Furthermore, Article 27(1) of the Portuguese Voluntary Arbitration Law provides that “An interim measure issued by an arbitral tribunal shall be binding on the parties and, unless otherwise provided by the arbitral tribunal, shall be enforced upon application to the competent State court, irrespective of the arbitration in which it was issued being seated abroad, subject to the provisions of article 28”. This provision also resolves the problem of recognition and enforcement of interim measures issued in arbitrations seated abroad, which under the terms of the 1958 New York Convention are not generally deemed as “awards” falling within the subject matter of the Convention, despite the fact that some courts have held the contrary – as referred to in the ICCA’s Guide to the Interpretation of the NYC – as they do not comprise a final decision.

The grounds for refusing recognition or enforcement of an interim measure in Portugal are listed in article 28 of the Portuguese Voluntary Arbitration Law, corresponding essentially to the grounds for refusing recognition or enforcement of arbitral awards made in arbitrations taking place in a foreign country (article 56), which in turn are the ones established in article V of the 1958 New York Convention and article 36(1) of the UNCITRAL Model Law. There are, however, specific additional grounds for which recognition and enforcement of an interim measure may be refused by a State court only:

(a) at the request of the party against whom it is invoked, if the court is satisfied that: (i) the arbitral tribunal’s decision, with respect to the provision of security, has not been complied with; and (ii) the interim measure has been revoked or suspended; and

(b) if the State court finds that the interim measure is incompatible with the powers conferred upon the State court, unless the State court decides to reformulate the interim measure to the extent necessary to adapt it to its own powers and procedures for the purposes of enforcing that interim measure and without modifying its substance.

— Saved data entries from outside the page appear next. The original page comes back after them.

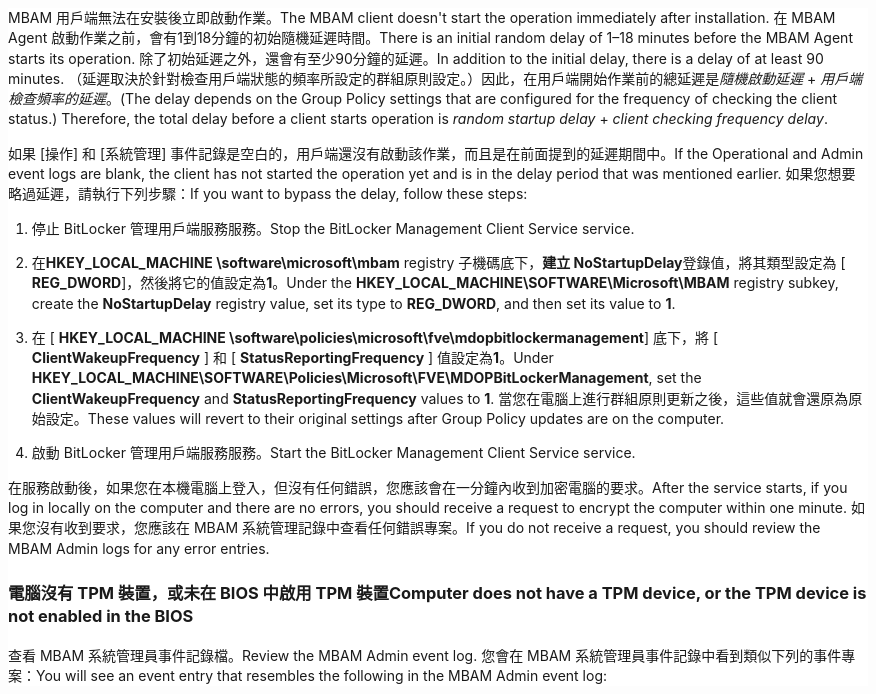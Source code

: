 <span data-ttu-id="b2853-156">MBAM 用戶端無法在安裝後立即啟動作業。</span><span class="sxs-lookup"><span data-stu-id="b2853-156">The MBAM client doesn't start the operation immediately after installation.</span></span> <span data-ttu-id="b2853-157">在 MBAM Agent 啟動作業之前，會有1到18分鐘的初始隨機延遲時間。</span><span class="sxs-lookup"><span data-stu-id="b2853-157">There is an initial random delay of 1–18 minutes before the MBAM Agent starts its operation.</span></span> <span data-ttu-id="b2853-158">除了初始延遲之外，還會有至少90分鐘的延遲。</span><span class="sxs-lookup"><span data-stu-id="b2853-158">In addition to the initial delay, there is a delay of at least 90 minutes.</span></span> <span data-ttu-id="b2853-159">（延遲取決於針對檢查用戶端狀態的頻率所設定的群組原則設定。）因此，在用戶端開始作業前的總延遲是*隨機啟動延遲*  +  *用戶端檢查頻率的延遲*。</span><span class="sxs-lookup"><span data-stu-id="b2853-159">(The delay depends on the Group Policy settings that are configured for the frequency of checking the client status.) Therefore, the total delay before a client starts operation is *random startup delay* + *client checking frequency delay*.</span></span>

<span data-ttu-id="b2853-160">如果 [操作] 和 [系統管理] 事件記錄是空白的，用戶端還沒有啟動該作業，而且是在前面提到的延遲期間中。</span><span class="sxs-lookup"><span data-stu-id="b2853-160">If the Operational and Admin event logs are blank, the client has not started the operation yet and is in the delay period that was mentioned earlier.</span></span> <span data-ttu-id="b2853-161">如果您想要略過延遲，請執行下列步驟：</span><span class="sxs-lookup"><span data-stu-id="b2853-161">If you want to bypass the delay, follow these steps:</span></span>
 
1. <span data-ttu-id="b2853-162">停止 BitLocker 管理用戶端服務服務。</span><span class="sxs-lookup"><span data-stu-id="b2853-162">Stop the BitLocker Management Client Service service.</span></span>

2. <span data-ttu-id="b2853-163">在**HKEY_LOCAL_MACHINE \software\microsoft\mbam** registry 子機碼底下，**建立 NoStartupDelay**登錄值，將其類型設定為 [ **REG_DWORD**]，然後將它的值設定為**1**。</span><span class="sxs-lookup"><span data-stu-id="b2853-163">Under the **HKEY_LOCAL_MACHINE\SOFTWARE\Microsoft\MBAM** registry subkey, create the **NoStartupDelay** registry value, set its type to **REG_DWORD**, and then set its value to **1**.</span></span>

3. <span data-ttu-id="b2853-164">在 [ **HKEY_LOCAL_MACHINE \software\policies\microsoft\fve\mdopbitlockermanagement**] 底下，將 [ **ClientWakeupFrequency** ] 和 [ **StatusReportingFrequency** ] 值設定為**1**。</span><span class="sxs-lookup"><span data-stu-id="b2853-164">Under **HKEY_LOCAL_MACHINE\SOFTWARE\Policies\Microsoft\FVE\MDOPBitLockerManagement**, set the **ClientWakeupFrequency** and **StatusReportingFrequency** values to **1**.</span></span> <span data-ttu-id="b2853-165">當您在電腦上進行群組原則更新之後，這些值就會還原為原始設定。</span><span class="sxs-lookup"><span data-stu-id="b2853-165">These values will revert to their original settings after Group Policy updates are on the computer.</span></span>

4. <span data-ttu-id="b2853-166">啟動 BitLocker 管理用戶端服務服務。</span><span class="sxs-lookup"><span data-stu-id="b2853-166">Start the BitLocker Management Client Service service.</span></span>

<span data-ttu-id="b2853-167">在服務啟動後，如果您在本機電腦上登入，但沒有任何錯誤，您應該會在一分鐘內收到加密電腦的要求。</span><span class="sxs-lookup"><span data-stu-id="b2853-167">After the service starts, if you log in locally on the computer and there are no errors, you should receive a request to encrypt the computer within one minute.</span></span> <span data-ttu-id="b2853-168">如果您沒有收到要求，您應該在 MBAM 系統管理記錄中查看任何錯誤專案。</span><span class="sxs-lookup"><span data-stu-id="b2853-168">If you do not receive a request, you should review the MBAM Admin logs for any error entries.</span></span>

### <span data-ttu-id="b2853-169">電腦沒有 TPM 裝置，或未在 BIOS 中啟用 TPM 裝置</span><span class="sxs-lookup"><span data-stu-id="b2853-169">Computer does not have a TPM device, or the TPM device is not enabled in the BIOS</span></span>

<span data-ttu-id="b2853-170">查看 MBAM 系統管理員事件記錄檔。</span><span class="sxs-lookup"><span data-stu-id="b2853-170">Review the MBAM Admin event log.</span></span> <span data-ttu-id="b2853-171">您會在 MBAM 系統管理員事件記錄中看到類似下列的事件專案：</span><span class="sxs-lookup"><span data-stu-id="b2853-171">You will see an event entry that resembles the following in the MBAM Admin event log:</span></span>
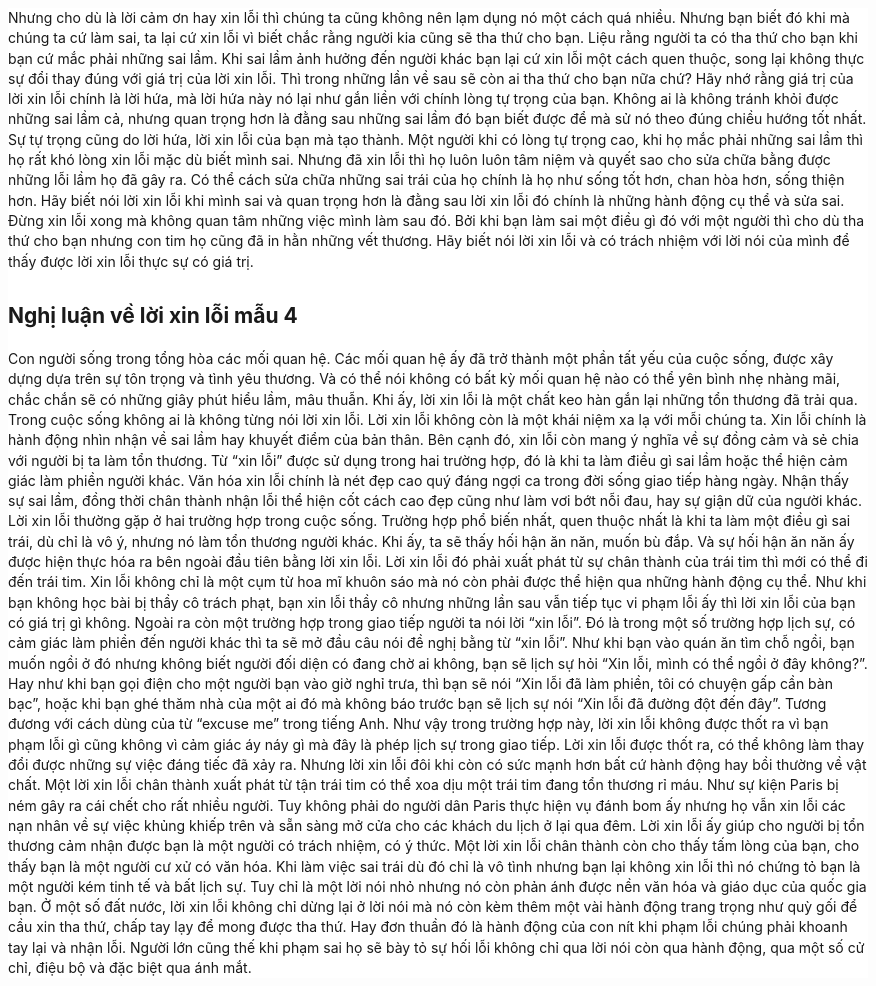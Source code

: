 Nhưng cho dù là lời cảm ơn hay xin lỗi thì chúng ta cũng không nên lạm dụng nó một cách quá nhiều. Nhưng bạn biết đó khi mà chúng ta cứ làm sai, ta lại cứ xin lỗi vì biết chắc rằng người kia cũng sẽ tha thứ cho bạn. Liệu rằng người ta có tha thứ cho bạn khi bạn cứ mắc phải những sai lầm. Khi sai lầm ảnh hưởng đến người khác bạn lại cứ xin lỗi một cách quen thuộc, song lại không thực sự đổi thay đúng với giá trị của lời xin lỗi. Thì trong những lần về sau sẽ còn ai tha thứ cho bạn nữa chứ? Hãy nhớ rằng giá trị của lời xin lỗi chính là lời hứa, mà lời hứa này nó lại như gắn liền với chính lòng tự trọng của bạn. Không ai là không tránh khỏi được những sai lầm cả, nhưng quan trọng hơn là đằng sau những sai lầm đó bạn biết được để mà sử nó theo đúng chiều hướng tốt nhất. Sự tự trọng cũng do lời hứa, lời xin lỗi của bạn mà tạo thành. Một người khi có lòng tự trọng cao, khi họ mắc phải những sai lầm thì họ rất khó lòng xin lỗi mặc dù biết mình sai. Nhưng đã xin lỗi thì họ luôn luôn tâm niệm và quyết sao cho sửa chữa bằng được những lỗi lầm họ đã gây ra. Có thể cách sửa chữa những sai trái của họ chính là họ như sống tốt hơn, chan hòa hơn, sống thiện hơn.
Hãy biết nói lời xin lỗi khi mình sai và quan trọng hơn là đằng sau lời xin lỗi đó chính là những hành động cụ thể và sửa sai. Đừng xin lỗi xong mà không quan tâm những việc mình làm sau đó. Bởi khi bạn làm sai một điều gì đó với một người thì cho dù tha thứ cho bạn nhưng con tim họ cũng đã in hằn những vết thương. Hãy biết nói lời xin lỗi và có trách nhiệm với lời nói của mình để thấy được lời xin lỗi thực sự có giá trị.
## Nghị luận về lời xin lỗi mẫu 4
Con người sống trong tổng hòa các mối quan hệ. Các mối quan hệ ấy đã trở thành một phần tất yếu của cuộc sống, được xây dựng dựa trên sự tôn trọng và tình yêu thương. Và có thể nói không có bất kỳ mối quan hệ nào có thể yên bình nhẹ nhàng mãi, chắc chắn sẽ có những giây phút hiểu lầm, mâu thuẫn. Khi ấy, lời xin lỗi là một chất keo hàn gắn lại những tổn thương đã trải qua. Trong cuộc sống không ai là không từng nói lời xin lỗi.
Lời xin lỗi không còn là một khái niệm xa lạ với mỗi chúng ta. Xin lỗi chính là hành động nhìn nhận về sai lầm hay khuyết điểm của bản thân. Bên cạnh đó, xin lỗi còn mang ý nghĩa về sự đồng cảm và sẻ chia với người bị ta làm tổn thương. Từ “xin lỗi” được sử dụng trong hai trường hợp, đó là khi ta làm điều gì sai lầm hoặc thể hiện cảm giác làm phiền người khác.
Văn hóa xin lỗi chính là nét đẹp cao quý đáng ngợi ca trong đời sống giao tiếp hàng ngày. Nhận thấy sự sai lầm, đồng thời chân thành nhận lỗi thể hiện cốt cách cao đẹp cũng như làm vơi bớt nỗi đau, hay sự giận dữ của người khác. Lời xin lỗi thường gặp ở hai trường hợp trong cuộc sống.
Trường hợp phổ biến nhất, quen thuộc nhất là khi ta làm một điều gì sai trái, dù chỉ là vô ý, nhưng nó làm tổn thương người khác. Khi ấy, ta sẽ thấy hối hận ăn năn, muốn bù đắp. Và sự hối hận ăn năn ấy được hiện thực hóa ra bên ngoài đầu tiên bằng lời xin lỗi. Lời xin lỗi đó phải xuất phát từ sự chân thành của trái tim thì mới có thể đi đến trái tim. Xin lỗi không chỉ là một cụm từ hoa mĩ khuôn sáo mà nó còn phải được thể hiện qua những hành động cụ thể. Như khi bạn không học bài bị thầy cô trách phạt, bạn xin lỗi thầy cô nhưng những lần sau vẫn tiếp tục vi phạm lỗi ấy thì lời xin lỗi của bạn có giá trị gì không.
Ngoài ra còn một trường hợp trong giao tiếp người ta nói lời “xin lỗi”. Đó là trong một số trường hợp lịch sự, có cảm giác làm phiền đến người khác thì ta sẽ mở đầu câu nói đề nghị bằng từ “xin lỗi”. Như khi bạn vào quán ăn tìm chỗ ngồi, bạn muốn ngồi ở đó nhưng không biết người đối diện có đang chờ ai không, bạn sẽ lịch sự hỏi “Xin lỗi, mình có thể ngồi ở đây không?”.
Hay như khi bạn gọi điện cho một người bạn vào giờ nghỉ trưa, thì bạn sẽ nói “Xin lỗi đã làm phiền, tôi có chuyện gấp cần bàn bạc”, hoặc khi bạn ghé thăm nhà của một ai đó mà không báo trước bạn sẽ lịch sự nói “Xin lỗi đã đường đột đến đây”. Tương đương với cách dùng của từ “excuse me” trong tiếng Anh. Như vậy trong trường hợp này, lời xin lỗi không được thốt ra vì bạn phạm lỗi gì cũng không vì cảm giác áy náy gì mà đây là phép lịch sự trong giao tiếp.
Lời xin lỗi được thốt ra, có thể không làm thay đổi được những sự việc đáng tiếc đã xảy ra. Nhưng lời xin lỗi đôi khi còn có sức mạnh hơn bất cứ hành động hay bồi thường về vật chất. Một lời xin lỗi chân thành xuất phát từ tận trái tim có thể xoa dịu một trái tim đang tổn thương rỉ máu.
Như sự kiện Paris bị ném gây ra cái chết cho rất nhiều người. Tuy không phải do người dân Paris thực hiện vụ đánh bom ấy nhưng họ vẫn xin lỗi các nạn nhân về sự việc khủng khiếp trên và sẵn sàng mở cửa cho các khách du lịch ở lại qua đêm. Lời xin lỗi ấy giúp cho người bị tổn thương cảm nhận được bạn là một người có trách nhiệm, có ý thức.
Một lời xin lỗi chân thành còn cho thấy tấm lòng của bạn, cho thấy bạn là một người cư xử có văn hóa. Khi làm việc sai trái dù đó chỉ là vô tình nhưng bạn lại không xin lỗi thì nó chứng tỏ bạn là một người kém tinh tế và bất lịch sự. Tuy chỉ là một lời nói nhỏ nhưng nó còn phản ánh được nền văn hóa và giáo dục của quốc gia bạn.
Ở một số đất nước, lời xin lỗi không chỉ dừng lại ở lời nói mà nó còn kèm thêm một vài hành động trang trọng như quỳ gối để cầu xin tha thứ, chấp tay lạy để mong được tha thứ. Hay đơn thuần đó là hành động của con nít khi phạm lỗi chúng phải khoanh tay lại và nhận lỗi. Người lớn cũng thế khi phạm sai họ sẽ bày tỏ sự hối lỗi không chỉ qua lời nói còn qua hành động, qua một số cử chỉ, điệu bộ và đặc biệt qua ánh mắt.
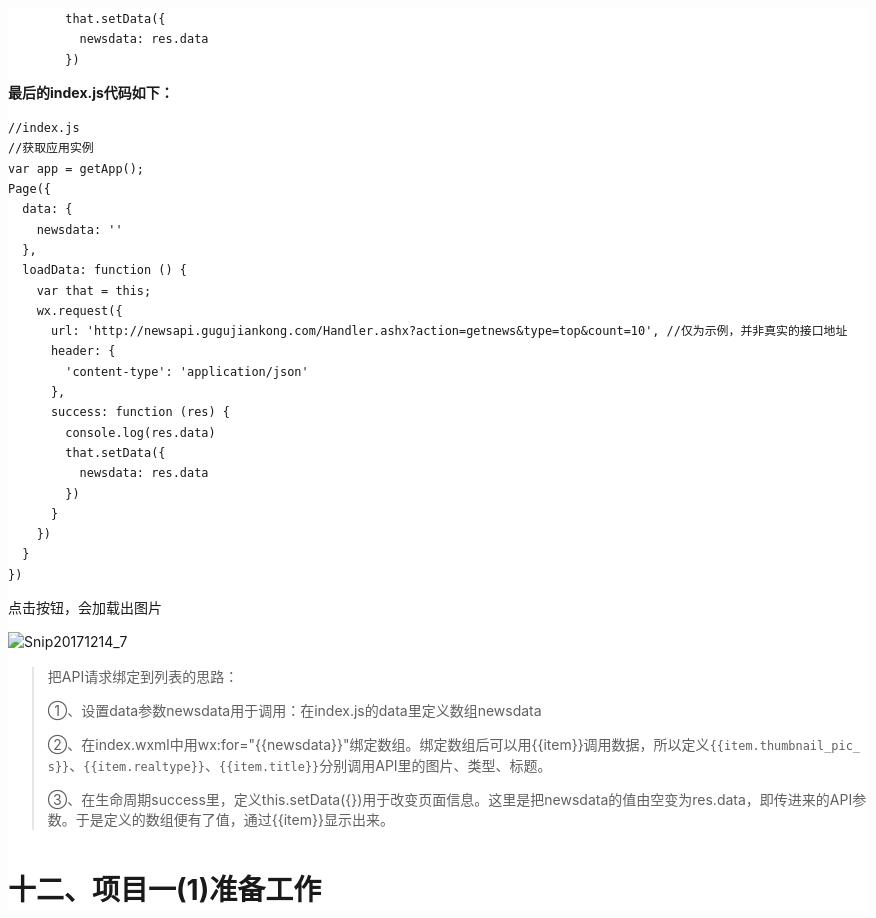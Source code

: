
 ```
        that.setData({
          newsdata: res.data
        })

```

**最后的index.js代码如下：**

```
//index.js
//获取应用实例
var app = getApp();
Page({
  data: {
    newsdata: ''
  },
  loadData: function () {
    var that = this;
    wx.request({
      url: 'http://newsapi.gugujiankong.com/Handler.ashx?action=getnews&type=top&count=10', //仅为示例，并非真实的接口地址
      header: {
        'content-type': 'application/json'
      },
      success: function (res) {
        console.log(res.data)
        that.setData({
          newsdata: res.data
        })
      }
    })
  }
})

```

点击按钮，会加载出图片

![Snip20171214_7](https://ws1.sinaimg.cn/large/006tNc79gy1fmhaybxew6j307w0dv3zj.jpg)

> 把API请求绑定到列表的思路：
>
> ①、设置data参数newsdata用于调用：在index.js的data里定义数组newsdata
>
> ②、在index.wxml中用wx:for="{{newsdata}}"绑定数组。绑定数组后可以用{{item}}调用数据，所以定义`{{item.thumbnail_pic_s}}`、`{{item.realtype}}`、`{{item.title}}`分别调用API里的图片、类型、标题。
>
> ③、在生命周期success里，定义this.setData({})用于改变页面信息。这里是把newsdata的值由空变为res.data，即传进来的API参数。于是定义的数组便有了值，通过{{item}}显示出来。



# 十二、项目一(1)准备工作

As such, considering the grounds listed above, the State courts where recognition or enforcement of the interim measure is sought shall not undertake a review of the substance of the interim measure, as expressly mentioned in Article 28(2) of the Portuguese Voluntary Arbitration Law. The judgment of a State court deciding on the recognition or enforcement of the interim measure is not subject to appeal (Article 27(4)).

Finally, a last remark to underline is that article 29 of the Portuguese Voluntary Arbitration Law provides for a concurrent competence of the State courts to grant interim measures either before or during the arbitral proceedings, even when these are seated abroad, taking into consideration the specific features of international arbitration.